Jangan salah paham dulu. Tokh memang aturannya tidak mengizinkan Jokowi untuk dipilih kembali sebagai Presiden pada Pilpres 2024. Dan yang terpenting, Presiden Jokowi jangan merasa dirinya bisa dipilih lagi jadi Presiden. Agar kerjanya lebih gaspol.
Setelah dinyatakan terpilih sebagai Presiden kembali. Presiden Jokowi mengatakan dirinya tidak ada beban dan akan melakukan yang terbaik untuk negara.
"Lima tahun kedepan, mohon maaf, saya sudah enggak ada beban. Saya sudah enggak bisa nyalon lagi. Jadi apapun yang terbaik untuk negara akan saya lakukan," kata Jokowi saat membuka Musyawarah Perencanaan Pembangunan Nasional (Musrenbangnas) di Hotel Shangri-la, Jakarta, Kamis (9/5/2019).

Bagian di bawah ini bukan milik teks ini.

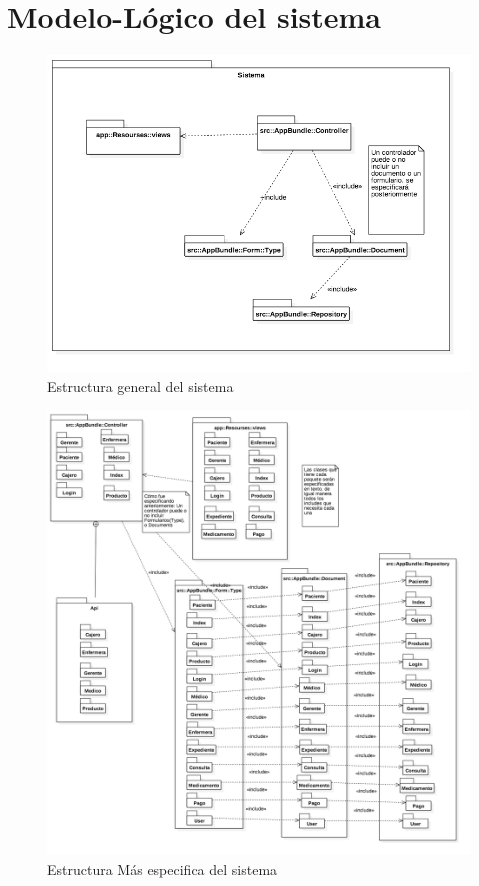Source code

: \section{Modelo-Lógico del sistema}
\begin{figure}[htbp!]
		\centering
			\includegraphics[width=1\textwidth]{images/logico31}
		\caption{Estructura general del sistema}
	\end{figure}

\begin{figure}[htbp!]
		\centering
			\includegraphics[width=1\textwidth]{images/logico32}
		\caption{Estructura Más especifica del sistema}
	\end{figure}
	\newpage
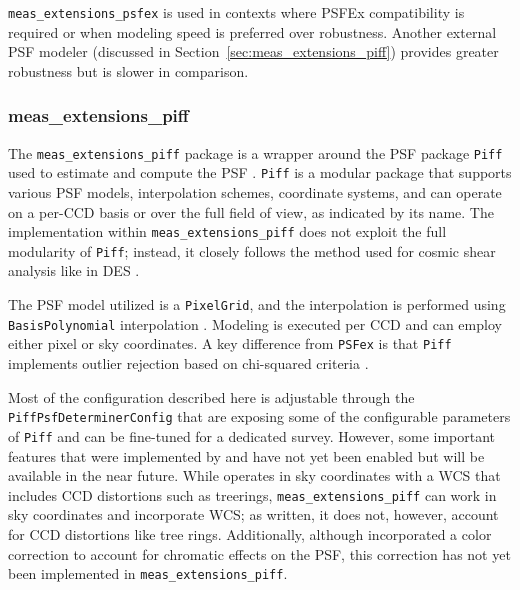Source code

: \texttt{meas\_extensions\_psfex} is used in contexts where PSFEx compatibility is required or when modeling speed is preferred over robustness.
Another external PSF modeler (discussed in Section~\ref{sec:meas_extensions_piff}) provides greater robustness but is slower in comparison.

\subsubsection{meas\_extensions\_piff}

The \texttt{meas\_extensions\_piff} package is a wrapper around the PSF package \texttt{Piff} used to estimate and compute the PSF \citep{2021ascl.soft02024J,2021MNRAS.501.1282J}.
\texttt{Piff} is a modular package that supports various PSF models, interpolation schemes, coordinate systems, and can operate on
a per-CCD basis or over the full field of view, as indicated by its name.
The implementation within  \texttt{meas\_extensions\_piff} does not exploit the full modularity of \texttt{Piff}; instead, it closely follows the method used for cosmic shear analysis like in DES \citep{2021MNRAS.501.1282J,2025OJAp....8E..26S}.

The PSF model utilized is a \texttt{PixelGrid}, and the interpolation is performed using \texttt{BasisPolynomial} interpolation \citep{2021MNRAS.501.1282J}.
Modeling is executed per CCD and can employ either pixel or sky coordinates.
A key difference from \texttt{PSFex} is that  \texttt{Piff} implements outlier rejection based on chi-squared criteria \citep[see][for more details]{2021MNRAS.501.1282J}.

Most of the configuration described here is adjustable through the \texttt{PiffPsfDeterminerConfig} that are exposing some of the configurable parameters of \texttt{Piff} and can be fine-tuned for a dedicated survey.
However, some important features that were implemented by \citet{2021MNRAS.501.1282J} and \citet{2025OJAp....8E..26S} have not yet been enabled but will be available in the near future.
While \citet{2021MNRAS.501.1282J} operates in sky coordinates with a WCS that includes CCD distortions such as treerings,  \texttt{meas\_extensions\_piff} can work in sky coordinates and incorporate WCS; as written, it does not, however, account for CCD distortions like tree rings.
Additionally, although \citet{2025OJAp....8E..26S} incorporated a color correction to account for chromatic effects on the PSF, this correction has not yet been implemented in  \texttt{meas\_extensions\_piff}.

Kini Jokowi sudah dilantik pada 20 Oktober 2019. Semoga beliau ingat apa yang dikatakannya sebagai "tanpa beban". Artinya tidak perlu lagi ada pencitraan, elektabilitas dan takut tidak dipilih lagi.
2019-2024 seharusnya dipergunakan sepenuhnya untuk kerja, kerja kerja. Seperti Jargon khas Jokowi. Kerja sepenuhnya untuk bangsa dan negara. Tidak lagi untuk kontestasi politik.
Begitupun dengan Wapres Ma'ruf Amin yang diharapkan tidak lagi memiliki ambisi kekuasaan kedepannya. Meskipun tidak masalah juga menurut undang-undang. Namun alangkah baiknya di periode kedua ini, Jokowi-Ma'ruf benar-benar seutuhnya bekerja untuk kepentingan rakyat. Tidak lagi mikiri soal elektabilitas.
Keadaan seperti ini sama ketika periode kedua Presiden Susilo Bambang Yudhoyono. Wapresnya kala itu Boediono juga gak memiliki kepentingan politik. Jadi konsentrasinya sepenuhnya sebagai pemimpin negara.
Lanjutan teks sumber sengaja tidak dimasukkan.